▶ [Task goal] Copy each line of the records that contains the word "États".

Collected data

[Start of Attachment]

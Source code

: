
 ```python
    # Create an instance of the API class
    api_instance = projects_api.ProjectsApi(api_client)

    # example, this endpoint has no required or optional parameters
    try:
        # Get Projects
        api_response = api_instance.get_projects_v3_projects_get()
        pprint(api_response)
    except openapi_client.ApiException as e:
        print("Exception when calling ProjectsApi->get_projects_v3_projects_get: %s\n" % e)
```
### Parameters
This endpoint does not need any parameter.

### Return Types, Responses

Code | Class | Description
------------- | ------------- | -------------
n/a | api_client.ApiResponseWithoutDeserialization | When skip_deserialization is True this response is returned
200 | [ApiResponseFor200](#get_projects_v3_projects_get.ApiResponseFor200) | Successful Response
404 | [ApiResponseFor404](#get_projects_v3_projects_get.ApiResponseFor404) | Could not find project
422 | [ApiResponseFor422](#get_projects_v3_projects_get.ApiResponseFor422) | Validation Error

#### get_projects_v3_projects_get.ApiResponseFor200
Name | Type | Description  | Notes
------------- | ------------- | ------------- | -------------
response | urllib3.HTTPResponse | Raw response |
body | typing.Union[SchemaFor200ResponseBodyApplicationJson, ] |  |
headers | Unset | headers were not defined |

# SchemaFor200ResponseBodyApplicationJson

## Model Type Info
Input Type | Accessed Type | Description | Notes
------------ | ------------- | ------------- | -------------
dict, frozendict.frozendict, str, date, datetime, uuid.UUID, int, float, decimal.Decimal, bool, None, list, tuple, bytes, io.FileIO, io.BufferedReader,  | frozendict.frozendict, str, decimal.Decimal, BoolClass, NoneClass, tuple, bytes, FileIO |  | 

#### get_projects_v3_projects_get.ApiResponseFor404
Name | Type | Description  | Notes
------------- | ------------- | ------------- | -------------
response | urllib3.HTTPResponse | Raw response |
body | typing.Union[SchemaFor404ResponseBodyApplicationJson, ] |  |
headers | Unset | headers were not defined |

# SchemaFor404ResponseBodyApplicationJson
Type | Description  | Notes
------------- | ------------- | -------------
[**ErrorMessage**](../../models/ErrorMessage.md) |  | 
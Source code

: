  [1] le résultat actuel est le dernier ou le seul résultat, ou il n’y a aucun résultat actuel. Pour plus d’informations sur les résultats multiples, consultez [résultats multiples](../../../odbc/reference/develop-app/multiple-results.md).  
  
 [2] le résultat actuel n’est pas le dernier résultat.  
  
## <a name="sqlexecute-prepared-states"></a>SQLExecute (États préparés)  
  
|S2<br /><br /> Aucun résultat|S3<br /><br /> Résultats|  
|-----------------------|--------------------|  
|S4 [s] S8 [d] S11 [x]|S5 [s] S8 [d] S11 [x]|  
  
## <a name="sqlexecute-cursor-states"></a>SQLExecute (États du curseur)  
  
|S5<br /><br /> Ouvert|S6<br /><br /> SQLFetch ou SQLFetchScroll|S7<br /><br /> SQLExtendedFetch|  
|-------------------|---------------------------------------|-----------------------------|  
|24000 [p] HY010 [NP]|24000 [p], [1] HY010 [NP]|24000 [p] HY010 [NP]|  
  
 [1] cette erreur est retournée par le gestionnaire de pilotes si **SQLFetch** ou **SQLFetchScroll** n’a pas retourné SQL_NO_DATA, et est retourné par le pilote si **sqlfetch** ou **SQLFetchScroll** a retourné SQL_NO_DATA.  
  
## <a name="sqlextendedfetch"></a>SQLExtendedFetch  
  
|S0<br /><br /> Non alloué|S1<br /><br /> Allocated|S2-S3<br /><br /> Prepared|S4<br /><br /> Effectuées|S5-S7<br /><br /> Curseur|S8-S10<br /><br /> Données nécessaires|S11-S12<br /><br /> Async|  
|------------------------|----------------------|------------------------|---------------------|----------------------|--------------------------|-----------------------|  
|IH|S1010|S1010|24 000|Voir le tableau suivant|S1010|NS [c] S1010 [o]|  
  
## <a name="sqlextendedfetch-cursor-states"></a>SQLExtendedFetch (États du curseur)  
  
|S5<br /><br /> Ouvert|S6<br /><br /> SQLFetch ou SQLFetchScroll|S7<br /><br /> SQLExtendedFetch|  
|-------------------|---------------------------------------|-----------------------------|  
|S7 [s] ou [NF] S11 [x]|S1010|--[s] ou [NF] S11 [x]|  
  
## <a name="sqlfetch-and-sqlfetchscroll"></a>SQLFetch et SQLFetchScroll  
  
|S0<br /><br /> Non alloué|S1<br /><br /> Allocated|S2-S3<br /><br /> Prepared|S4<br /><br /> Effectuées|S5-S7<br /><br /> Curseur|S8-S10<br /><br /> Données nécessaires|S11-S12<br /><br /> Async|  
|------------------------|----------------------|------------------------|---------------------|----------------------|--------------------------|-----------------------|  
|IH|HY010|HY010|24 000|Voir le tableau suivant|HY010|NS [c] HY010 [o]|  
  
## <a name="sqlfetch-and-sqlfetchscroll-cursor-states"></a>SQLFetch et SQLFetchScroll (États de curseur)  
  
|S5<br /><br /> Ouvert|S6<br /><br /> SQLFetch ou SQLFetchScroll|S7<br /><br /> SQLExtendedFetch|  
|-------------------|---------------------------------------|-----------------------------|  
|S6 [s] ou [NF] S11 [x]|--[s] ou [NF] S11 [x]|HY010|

[End of Attachment]
[Start of Attachment]

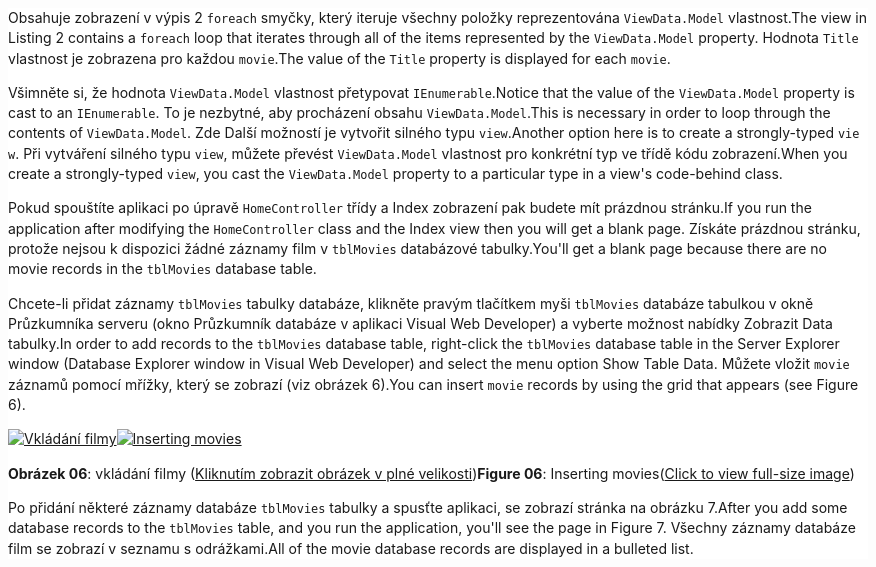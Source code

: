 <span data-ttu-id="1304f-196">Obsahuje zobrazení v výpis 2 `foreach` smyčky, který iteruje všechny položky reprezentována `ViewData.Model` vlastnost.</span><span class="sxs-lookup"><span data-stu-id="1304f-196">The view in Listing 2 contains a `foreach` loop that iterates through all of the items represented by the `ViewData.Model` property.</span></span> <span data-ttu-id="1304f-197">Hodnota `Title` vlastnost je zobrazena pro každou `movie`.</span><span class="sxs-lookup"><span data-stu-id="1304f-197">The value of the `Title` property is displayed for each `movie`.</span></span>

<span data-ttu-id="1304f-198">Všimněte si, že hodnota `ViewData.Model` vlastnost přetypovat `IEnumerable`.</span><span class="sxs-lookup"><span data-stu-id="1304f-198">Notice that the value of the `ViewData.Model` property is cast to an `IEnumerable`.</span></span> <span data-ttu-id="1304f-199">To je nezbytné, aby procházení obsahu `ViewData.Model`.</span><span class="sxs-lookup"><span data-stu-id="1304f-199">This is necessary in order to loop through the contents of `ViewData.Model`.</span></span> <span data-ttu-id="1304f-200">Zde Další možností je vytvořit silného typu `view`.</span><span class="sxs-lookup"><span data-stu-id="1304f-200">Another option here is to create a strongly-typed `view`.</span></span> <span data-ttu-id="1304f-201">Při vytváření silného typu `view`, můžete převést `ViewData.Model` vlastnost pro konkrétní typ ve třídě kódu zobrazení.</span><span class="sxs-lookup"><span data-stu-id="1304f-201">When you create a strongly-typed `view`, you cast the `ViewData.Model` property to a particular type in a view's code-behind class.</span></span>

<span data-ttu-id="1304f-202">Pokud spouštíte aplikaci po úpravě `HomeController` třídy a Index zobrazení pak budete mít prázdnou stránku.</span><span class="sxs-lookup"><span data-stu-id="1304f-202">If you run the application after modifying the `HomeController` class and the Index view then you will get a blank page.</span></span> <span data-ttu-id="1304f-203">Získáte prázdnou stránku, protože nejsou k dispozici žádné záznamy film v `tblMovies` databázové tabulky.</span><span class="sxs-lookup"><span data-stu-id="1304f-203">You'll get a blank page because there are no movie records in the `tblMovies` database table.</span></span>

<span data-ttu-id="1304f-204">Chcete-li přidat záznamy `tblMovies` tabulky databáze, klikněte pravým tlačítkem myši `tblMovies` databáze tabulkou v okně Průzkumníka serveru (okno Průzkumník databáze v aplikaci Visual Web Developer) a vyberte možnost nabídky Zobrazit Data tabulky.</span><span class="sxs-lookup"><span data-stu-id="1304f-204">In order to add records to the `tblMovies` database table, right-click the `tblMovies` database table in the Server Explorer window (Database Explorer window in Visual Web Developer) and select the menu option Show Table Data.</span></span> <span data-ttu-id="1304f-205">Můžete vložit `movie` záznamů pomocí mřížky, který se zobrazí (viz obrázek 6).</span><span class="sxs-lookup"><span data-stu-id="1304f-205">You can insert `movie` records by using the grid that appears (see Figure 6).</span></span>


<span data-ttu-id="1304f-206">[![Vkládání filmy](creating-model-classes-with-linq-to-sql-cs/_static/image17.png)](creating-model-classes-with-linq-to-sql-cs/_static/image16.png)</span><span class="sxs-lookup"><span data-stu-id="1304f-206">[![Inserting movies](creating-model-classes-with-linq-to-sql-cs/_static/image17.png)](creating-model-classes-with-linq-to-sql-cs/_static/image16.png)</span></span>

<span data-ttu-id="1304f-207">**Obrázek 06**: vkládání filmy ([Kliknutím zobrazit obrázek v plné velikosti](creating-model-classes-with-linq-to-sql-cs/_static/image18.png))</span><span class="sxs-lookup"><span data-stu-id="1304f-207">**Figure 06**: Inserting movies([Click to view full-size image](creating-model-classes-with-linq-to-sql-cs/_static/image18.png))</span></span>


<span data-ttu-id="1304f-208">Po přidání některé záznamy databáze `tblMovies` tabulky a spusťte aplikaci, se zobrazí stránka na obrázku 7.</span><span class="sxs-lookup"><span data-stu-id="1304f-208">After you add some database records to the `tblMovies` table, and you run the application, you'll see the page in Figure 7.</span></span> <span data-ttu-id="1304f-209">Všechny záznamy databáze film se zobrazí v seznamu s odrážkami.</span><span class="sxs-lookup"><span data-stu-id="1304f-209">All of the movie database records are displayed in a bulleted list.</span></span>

[End of Attachment]

▶ [Task answer]
## <a name="sqlexecute-prepared-states"></a>SQLExecute (États préparés)  
## <a name="sqlexecute-cursor-states"></a>SQLExecute (États du curseur)  
## <a name="sqlextendedfetch-cursor-states"></a>SQLExtendedFetch (États du curseur)  
## <a name="sqlfetch-and-sqlfetchscroll-cursor-states"></a>SQLFetch et SQLFetchScroll (États de curseur)  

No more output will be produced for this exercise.